A football is kicked at an angle of 45° to the horizontal over a defence line up with a velocity of 15m/s. Calculate the magnitude of the horizontal velocity of the ball at its highest point neglecting friction
the horizontal velocity is constant regardless of height
... the vertical velocity changes due to gravity
horizontal velocity = 15 m/s * cos(45º)
Yes
To calculate the magnitude of the horizontal velocity of the ball at its highest point, we can use the formula for horizontal velocity:
Vx = V * cos(θ)
where:
Vx is the horizontal velocity
V is the initial velocity (15 m/s)
θ is the launch angle (45°)
Using this formula, we can substitute the given values and calculate the magnitude of the horizontal velocity:
Vx = 15 m/s * cos(45°)
To calculate cos(45°), we can use the fact that cos(45°) = √2 / 2:
Vx = 15 m/s * (√2 / 2)
Simplifying this expression:
Vx = 15 m/s * 0.707
Vx ≈ 10.606 m/s
Therefore, the magnitude of the horizontal velocity of the ball at its highest point is approximately 10.606 m/s.

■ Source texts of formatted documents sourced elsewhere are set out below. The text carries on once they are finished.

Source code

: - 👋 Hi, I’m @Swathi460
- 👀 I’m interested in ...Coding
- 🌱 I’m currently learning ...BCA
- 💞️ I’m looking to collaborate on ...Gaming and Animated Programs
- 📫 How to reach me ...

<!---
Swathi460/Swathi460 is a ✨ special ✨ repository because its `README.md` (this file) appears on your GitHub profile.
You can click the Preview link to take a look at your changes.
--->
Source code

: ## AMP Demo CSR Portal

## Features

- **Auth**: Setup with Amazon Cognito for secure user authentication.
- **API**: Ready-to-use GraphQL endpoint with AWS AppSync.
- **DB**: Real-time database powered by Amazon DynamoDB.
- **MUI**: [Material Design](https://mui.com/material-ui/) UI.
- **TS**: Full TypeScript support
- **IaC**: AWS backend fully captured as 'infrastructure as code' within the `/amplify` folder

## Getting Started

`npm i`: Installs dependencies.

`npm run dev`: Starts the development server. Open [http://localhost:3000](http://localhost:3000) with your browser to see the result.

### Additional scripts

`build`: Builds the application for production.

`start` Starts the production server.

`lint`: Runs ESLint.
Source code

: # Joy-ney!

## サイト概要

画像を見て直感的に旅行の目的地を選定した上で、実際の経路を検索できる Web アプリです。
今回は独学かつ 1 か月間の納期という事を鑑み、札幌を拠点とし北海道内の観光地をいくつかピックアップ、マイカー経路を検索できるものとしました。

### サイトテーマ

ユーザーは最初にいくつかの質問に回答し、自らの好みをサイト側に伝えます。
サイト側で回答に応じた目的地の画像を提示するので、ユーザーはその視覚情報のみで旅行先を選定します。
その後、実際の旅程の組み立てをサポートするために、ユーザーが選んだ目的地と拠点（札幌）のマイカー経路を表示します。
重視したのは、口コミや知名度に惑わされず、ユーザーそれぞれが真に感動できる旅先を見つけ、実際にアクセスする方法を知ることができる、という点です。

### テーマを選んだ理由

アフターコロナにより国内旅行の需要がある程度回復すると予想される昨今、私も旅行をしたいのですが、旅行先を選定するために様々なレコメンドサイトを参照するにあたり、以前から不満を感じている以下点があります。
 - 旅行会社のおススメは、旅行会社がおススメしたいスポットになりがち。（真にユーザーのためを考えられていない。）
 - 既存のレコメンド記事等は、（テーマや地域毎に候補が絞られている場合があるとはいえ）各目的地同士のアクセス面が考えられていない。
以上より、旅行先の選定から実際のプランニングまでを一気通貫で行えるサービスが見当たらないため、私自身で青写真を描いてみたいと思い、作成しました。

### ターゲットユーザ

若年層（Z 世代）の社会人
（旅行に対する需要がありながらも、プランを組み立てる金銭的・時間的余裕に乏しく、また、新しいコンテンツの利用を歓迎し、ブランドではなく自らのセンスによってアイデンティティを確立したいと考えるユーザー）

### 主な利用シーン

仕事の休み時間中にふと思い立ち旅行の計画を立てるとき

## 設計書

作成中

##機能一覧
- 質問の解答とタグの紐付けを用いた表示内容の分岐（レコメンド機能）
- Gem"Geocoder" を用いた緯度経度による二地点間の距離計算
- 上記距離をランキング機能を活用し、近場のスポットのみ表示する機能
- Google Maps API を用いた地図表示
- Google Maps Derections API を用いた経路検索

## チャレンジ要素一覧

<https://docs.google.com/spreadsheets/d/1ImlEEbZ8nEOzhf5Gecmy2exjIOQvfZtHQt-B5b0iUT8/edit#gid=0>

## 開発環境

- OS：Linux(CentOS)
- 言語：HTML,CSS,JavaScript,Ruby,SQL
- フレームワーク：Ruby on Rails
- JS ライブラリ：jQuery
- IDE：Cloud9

To calculate the magnitude of the horizontal velocity of the ball at its highest point, we can use trigonometric functions and the given information. Here's how you can figure it out:
1. Break down the initial velocity into its horizontal and vertical components. Since the ball is kicked at an angle of 45° to the horizontal, the initial velocity can be split equally between the horizontal and vertical directions.
Horizontal velocity (Vx) = initial velocity * cos(angle)
= 15 m/s * cos(45°)
= 10.61 m/s
Vertical velocity (Vy) = initial velocity * sin(angle)
= 15 m/s * sin(45°)
= 10.61 m/s
2. At the highest point of the ball's trajectory, the vertical velocity will be zero because the ball will momentarily stop before it starts falling back down. Therefore, the horizontal velocity at the highest point will remain constant.
Thus, the magnitude of the horizontal velocity at the ball's highest point is 10.61 m/s.